* **Problem to work on**: Beneath this instruction is a listing. Transcribe from it only the stretch from the line with "-la versione di" through the line with "A blockchain is", both end lines included, exactly as written.

* **Recorded information**:
- - -

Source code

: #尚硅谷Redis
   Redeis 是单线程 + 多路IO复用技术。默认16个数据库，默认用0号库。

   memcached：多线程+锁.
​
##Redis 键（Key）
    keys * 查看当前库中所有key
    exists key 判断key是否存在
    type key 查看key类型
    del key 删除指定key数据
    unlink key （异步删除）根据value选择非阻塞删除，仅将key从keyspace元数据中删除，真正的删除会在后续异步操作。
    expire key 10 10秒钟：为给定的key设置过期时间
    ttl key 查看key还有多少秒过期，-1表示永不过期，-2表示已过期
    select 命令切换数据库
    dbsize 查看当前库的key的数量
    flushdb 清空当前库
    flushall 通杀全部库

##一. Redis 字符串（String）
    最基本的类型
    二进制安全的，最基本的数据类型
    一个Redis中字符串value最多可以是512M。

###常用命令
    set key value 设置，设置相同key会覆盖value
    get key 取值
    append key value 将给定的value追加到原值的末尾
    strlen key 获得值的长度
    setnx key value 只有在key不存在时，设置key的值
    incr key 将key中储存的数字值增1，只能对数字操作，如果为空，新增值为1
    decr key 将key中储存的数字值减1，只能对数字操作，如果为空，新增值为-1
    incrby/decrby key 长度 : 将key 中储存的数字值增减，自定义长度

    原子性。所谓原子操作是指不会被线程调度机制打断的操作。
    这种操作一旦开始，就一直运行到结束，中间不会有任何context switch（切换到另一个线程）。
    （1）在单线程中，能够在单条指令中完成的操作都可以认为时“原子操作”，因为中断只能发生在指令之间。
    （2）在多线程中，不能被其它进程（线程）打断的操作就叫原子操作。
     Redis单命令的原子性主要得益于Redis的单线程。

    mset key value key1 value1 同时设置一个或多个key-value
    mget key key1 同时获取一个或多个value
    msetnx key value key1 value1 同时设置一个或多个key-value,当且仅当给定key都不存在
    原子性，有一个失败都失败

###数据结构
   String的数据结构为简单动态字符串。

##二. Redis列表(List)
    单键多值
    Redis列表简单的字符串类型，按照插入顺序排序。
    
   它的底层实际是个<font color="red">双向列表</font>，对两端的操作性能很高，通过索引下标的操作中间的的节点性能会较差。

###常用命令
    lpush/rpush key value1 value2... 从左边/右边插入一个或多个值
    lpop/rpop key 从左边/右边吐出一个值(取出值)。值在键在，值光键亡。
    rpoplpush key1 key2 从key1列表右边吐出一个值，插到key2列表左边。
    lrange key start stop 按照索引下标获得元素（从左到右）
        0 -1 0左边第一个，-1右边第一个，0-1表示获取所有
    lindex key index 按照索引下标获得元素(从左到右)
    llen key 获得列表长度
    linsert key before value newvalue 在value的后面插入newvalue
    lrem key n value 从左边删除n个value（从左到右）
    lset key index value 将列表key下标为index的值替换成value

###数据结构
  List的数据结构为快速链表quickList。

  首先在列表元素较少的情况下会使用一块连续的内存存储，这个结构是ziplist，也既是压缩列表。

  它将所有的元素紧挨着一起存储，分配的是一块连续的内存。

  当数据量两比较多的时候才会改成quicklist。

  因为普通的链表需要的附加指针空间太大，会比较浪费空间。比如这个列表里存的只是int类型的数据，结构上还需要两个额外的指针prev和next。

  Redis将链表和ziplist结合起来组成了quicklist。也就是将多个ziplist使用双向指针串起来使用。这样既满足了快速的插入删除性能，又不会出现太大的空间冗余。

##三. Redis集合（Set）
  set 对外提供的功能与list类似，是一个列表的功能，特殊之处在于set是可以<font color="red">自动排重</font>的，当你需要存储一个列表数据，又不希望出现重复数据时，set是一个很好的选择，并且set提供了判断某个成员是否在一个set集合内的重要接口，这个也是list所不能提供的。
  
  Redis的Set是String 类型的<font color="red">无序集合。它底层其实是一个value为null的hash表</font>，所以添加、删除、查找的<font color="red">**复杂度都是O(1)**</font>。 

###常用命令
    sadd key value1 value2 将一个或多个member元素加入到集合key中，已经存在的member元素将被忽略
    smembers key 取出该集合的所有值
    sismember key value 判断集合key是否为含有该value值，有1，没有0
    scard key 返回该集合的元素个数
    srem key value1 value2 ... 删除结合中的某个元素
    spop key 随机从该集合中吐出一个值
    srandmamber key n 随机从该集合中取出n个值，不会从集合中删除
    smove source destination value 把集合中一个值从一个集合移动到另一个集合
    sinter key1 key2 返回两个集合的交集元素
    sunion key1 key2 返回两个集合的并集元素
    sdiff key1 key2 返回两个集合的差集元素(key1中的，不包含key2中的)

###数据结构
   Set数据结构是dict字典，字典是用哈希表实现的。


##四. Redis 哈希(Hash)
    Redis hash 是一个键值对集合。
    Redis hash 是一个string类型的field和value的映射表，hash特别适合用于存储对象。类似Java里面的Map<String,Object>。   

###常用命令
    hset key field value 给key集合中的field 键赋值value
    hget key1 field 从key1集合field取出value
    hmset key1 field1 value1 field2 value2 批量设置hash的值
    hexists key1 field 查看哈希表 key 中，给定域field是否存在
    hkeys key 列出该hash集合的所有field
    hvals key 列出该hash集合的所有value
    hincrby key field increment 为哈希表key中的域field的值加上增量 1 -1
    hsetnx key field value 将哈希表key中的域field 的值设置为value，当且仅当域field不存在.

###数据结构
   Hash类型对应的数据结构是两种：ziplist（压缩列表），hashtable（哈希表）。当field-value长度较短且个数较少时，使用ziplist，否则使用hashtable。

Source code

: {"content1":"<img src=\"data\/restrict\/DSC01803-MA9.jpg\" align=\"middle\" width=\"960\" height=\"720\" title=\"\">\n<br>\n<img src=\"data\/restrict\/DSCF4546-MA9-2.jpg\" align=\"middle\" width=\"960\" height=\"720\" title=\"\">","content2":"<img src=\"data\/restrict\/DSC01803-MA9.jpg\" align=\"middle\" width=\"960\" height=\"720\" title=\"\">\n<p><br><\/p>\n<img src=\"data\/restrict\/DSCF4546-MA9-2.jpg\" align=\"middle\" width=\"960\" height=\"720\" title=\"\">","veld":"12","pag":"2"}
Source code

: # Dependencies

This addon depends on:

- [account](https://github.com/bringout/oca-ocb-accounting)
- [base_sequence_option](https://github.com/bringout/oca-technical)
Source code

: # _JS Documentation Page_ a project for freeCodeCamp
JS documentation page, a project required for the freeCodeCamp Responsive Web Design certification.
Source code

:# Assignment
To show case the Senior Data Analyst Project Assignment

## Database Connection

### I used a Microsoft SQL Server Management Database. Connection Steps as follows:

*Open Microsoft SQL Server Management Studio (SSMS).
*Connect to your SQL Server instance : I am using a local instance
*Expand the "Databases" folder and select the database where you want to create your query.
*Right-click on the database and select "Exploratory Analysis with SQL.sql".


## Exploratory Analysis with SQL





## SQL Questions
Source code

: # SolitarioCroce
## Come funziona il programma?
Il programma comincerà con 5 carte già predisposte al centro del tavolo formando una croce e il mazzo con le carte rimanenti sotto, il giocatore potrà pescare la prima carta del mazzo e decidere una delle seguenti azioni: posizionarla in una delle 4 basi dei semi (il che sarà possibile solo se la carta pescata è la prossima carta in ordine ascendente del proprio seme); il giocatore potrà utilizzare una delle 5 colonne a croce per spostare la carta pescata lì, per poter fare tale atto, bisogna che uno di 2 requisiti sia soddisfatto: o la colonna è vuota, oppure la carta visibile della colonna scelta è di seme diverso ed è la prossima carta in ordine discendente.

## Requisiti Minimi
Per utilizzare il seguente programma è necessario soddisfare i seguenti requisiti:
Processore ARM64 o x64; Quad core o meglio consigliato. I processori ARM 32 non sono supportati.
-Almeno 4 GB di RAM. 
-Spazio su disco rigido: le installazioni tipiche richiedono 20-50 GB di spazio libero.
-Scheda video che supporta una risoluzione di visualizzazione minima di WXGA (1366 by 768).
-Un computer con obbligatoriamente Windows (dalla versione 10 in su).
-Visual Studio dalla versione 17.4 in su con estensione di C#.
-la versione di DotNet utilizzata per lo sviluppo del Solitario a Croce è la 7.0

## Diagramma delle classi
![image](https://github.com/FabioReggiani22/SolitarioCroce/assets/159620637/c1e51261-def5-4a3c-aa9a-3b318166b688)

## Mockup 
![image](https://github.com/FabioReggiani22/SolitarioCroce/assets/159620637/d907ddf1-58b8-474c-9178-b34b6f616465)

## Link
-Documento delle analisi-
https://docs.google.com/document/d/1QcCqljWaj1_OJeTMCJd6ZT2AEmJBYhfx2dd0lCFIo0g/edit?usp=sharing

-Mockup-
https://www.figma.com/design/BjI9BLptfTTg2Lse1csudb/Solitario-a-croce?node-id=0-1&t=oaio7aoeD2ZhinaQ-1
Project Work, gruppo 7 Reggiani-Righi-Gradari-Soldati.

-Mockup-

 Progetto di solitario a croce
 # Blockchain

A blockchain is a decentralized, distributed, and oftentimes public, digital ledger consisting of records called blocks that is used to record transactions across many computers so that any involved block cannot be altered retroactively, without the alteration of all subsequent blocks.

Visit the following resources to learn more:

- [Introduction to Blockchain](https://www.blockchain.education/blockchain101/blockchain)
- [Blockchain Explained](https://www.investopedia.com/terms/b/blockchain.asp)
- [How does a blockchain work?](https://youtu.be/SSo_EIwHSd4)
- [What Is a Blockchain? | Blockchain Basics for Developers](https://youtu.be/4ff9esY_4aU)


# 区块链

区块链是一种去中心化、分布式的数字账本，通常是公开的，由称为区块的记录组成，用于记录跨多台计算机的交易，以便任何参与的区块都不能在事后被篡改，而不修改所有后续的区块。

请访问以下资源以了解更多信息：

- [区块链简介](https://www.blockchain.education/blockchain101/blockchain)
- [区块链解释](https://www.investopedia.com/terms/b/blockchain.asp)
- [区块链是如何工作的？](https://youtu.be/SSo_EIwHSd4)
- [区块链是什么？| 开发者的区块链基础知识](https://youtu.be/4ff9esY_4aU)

- - -

* **Solution to the exercise**:
-la versione di DotNet utilizzata per lo sviluppo del Solitario a Croce è la 7.0

## Diagramma delle classi
![image](https://github.com/FabioReggiani22/SolitarioCroce/assets/159620637/c1e51261-def5-4a3c-aa9a-3b318166b688)

## Mockup 
![image](https://github.com/FabioReggiani22/SolitarioCroce/assets/159620637/d907ddf1-58b8-474c-9178-b34b6f616465)

## Link
-Documento delle analisi-
https://docs.google.com/document/d/1QcCqljWaj1_OJeTMCJd6ZT2AEmJBYhfx2dd0lCFIo0g/edit?usp=sharing

-Mockup-
https://www.figma.com/design/BjI9BLptfTTg2Lse1csudb/Solitario-a-croce?node-id=0-1&t=oaio7aoeD2ZhinaQ-1
Project Work, gruppo 7 Reggiani-Righi-Gradari-Soldati.

-Mockup-

 Progetto di solitario a croce
 # Blockchain

A blockchain is a decentralized, distributed, and oftentimes public, digital ledger consisting of records called blocks that is used to record transactions across many computers so that any involved block cannot be altered retroactively, without the alteration of all subsequent blocks.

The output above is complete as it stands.